→ EXERCISE DIRECTIONS:
Some lines hold the string "Four". Copy all of them from the material that follows.

→ INPUT DATA:
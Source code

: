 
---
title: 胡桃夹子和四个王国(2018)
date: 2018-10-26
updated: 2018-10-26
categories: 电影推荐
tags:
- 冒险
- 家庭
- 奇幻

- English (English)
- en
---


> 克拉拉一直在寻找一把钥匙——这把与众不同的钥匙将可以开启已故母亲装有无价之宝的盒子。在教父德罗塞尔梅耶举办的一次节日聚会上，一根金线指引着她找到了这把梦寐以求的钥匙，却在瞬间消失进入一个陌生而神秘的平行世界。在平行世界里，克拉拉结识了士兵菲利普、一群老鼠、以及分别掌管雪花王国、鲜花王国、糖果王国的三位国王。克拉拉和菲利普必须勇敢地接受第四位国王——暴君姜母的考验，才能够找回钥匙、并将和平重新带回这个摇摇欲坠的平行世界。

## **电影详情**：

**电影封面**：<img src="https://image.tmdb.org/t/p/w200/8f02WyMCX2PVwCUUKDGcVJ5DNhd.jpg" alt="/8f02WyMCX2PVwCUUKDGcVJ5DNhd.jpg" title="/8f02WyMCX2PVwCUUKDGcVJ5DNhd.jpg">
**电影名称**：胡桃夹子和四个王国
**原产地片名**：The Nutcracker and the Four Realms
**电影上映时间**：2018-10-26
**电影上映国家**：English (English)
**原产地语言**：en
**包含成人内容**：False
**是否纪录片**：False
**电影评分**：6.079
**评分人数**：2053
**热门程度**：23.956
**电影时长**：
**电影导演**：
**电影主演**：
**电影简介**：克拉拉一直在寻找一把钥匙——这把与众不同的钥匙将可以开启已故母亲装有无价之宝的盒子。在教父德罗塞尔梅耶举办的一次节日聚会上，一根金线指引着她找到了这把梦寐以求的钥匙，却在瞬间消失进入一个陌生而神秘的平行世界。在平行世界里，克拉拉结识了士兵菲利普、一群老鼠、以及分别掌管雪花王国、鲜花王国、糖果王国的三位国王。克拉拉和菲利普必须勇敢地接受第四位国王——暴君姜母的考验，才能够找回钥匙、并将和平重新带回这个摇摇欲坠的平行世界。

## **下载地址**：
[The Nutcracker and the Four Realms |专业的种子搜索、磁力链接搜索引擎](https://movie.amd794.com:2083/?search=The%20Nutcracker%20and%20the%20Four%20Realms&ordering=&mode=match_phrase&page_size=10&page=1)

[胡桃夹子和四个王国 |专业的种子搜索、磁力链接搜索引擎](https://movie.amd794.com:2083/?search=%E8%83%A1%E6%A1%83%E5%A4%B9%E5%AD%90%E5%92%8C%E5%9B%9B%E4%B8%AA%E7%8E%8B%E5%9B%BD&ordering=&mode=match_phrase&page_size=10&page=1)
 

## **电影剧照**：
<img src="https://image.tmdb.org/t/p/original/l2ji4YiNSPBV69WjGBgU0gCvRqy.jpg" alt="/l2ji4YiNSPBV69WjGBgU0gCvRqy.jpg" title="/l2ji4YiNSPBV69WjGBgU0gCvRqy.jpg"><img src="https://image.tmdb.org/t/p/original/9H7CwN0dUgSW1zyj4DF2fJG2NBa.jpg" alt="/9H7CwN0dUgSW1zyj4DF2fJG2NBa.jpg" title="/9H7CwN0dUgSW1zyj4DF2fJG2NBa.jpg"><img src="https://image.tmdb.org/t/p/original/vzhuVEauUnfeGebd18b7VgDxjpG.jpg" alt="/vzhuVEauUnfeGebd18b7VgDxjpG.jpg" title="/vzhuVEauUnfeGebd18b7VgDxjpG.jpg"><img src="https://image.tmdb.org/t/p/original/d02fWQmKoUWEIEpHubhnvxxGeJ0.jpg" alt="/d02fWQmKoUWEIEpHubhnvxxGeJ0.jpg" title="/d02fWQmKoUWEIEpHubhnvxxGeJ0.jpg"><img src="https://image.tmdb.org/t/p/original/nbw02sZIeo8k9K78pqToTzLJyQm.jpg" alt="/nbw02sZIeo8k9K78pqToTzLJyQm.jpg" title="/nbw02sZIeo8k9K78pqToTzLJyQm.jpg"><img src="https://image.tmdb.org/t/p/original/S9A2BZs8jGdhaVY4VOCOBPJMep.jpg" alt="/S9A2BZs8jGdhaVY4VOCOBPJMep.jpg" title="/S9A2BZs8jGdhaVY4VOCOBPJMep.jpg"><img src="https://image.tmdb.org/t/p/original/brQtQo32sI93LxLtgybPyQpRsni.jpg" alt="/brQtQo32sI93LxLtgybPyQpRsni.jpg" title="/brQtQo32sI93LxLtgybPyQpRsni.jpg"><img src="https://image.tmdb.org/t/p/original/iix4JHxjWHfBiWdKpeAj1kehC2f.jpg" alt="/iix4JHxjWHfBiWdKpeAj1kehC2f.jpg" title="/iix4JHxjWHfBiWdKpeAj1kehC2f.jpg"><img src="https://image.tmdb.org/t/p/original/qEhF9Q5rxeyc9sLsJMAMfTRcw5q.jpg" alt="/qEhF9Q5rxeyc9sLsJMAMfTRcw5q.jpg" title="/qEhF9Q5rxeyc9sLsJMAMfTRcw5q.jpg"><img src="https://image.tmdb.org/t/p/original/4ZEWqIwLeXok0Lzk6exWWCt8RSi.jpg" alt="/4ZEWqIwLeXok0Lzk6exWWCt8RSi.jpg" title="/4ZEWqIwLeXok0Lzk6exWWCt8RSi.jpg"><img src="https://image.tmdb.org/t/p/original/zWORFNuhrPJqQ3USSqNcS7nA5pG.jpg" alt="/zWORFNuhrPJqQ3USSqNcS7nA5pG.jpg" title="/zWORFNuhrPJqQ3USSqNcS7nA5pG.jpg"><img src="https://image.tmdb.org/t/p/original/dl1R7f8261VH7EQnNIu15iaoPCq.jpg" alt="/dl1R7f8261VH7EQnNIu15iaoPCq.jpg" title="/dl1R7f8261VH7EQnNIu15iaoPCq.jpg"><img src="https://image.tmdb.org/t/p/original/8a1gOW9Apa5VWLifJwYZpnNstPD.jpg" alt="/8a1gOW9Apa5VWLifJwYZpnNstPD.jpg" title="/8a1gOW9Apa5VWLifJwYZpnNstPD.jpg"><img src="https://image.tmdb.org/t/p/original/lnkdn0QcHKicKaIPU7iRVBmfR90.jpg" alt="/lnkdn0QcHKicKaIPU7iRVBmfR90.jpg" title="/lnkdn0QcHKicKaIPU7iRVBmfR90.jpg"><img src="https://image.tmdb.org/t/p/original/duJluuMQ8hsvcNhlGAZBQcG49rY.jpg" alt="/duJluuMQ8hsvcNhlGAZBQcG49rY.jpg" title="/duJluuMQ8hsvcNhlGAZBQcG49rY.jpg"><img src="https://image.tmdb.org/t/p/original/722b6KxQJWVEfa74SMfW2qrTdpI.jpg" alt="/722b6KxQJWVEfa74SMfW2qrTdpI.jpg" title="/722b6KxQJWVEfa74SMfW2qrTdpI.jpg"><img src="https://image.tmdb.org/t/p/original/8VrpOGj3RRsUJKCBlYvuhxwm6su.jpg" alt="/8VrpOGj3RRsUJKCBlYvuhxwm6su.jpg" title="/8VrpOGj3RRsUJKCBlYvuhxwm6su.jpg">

→ ANSWER SPACE:
**原产地片名**：The Nutcracker and the Four Realms
[The Nutcracker and the Four Realms |专业的种子搜索、磁力链接搜索引擎](https://movie.amd794.com:2083/?search=The%20Nutcracker%20and%20the%20Four%20Realms&ordering=&mode=match_phrase&page_size=10&page=1)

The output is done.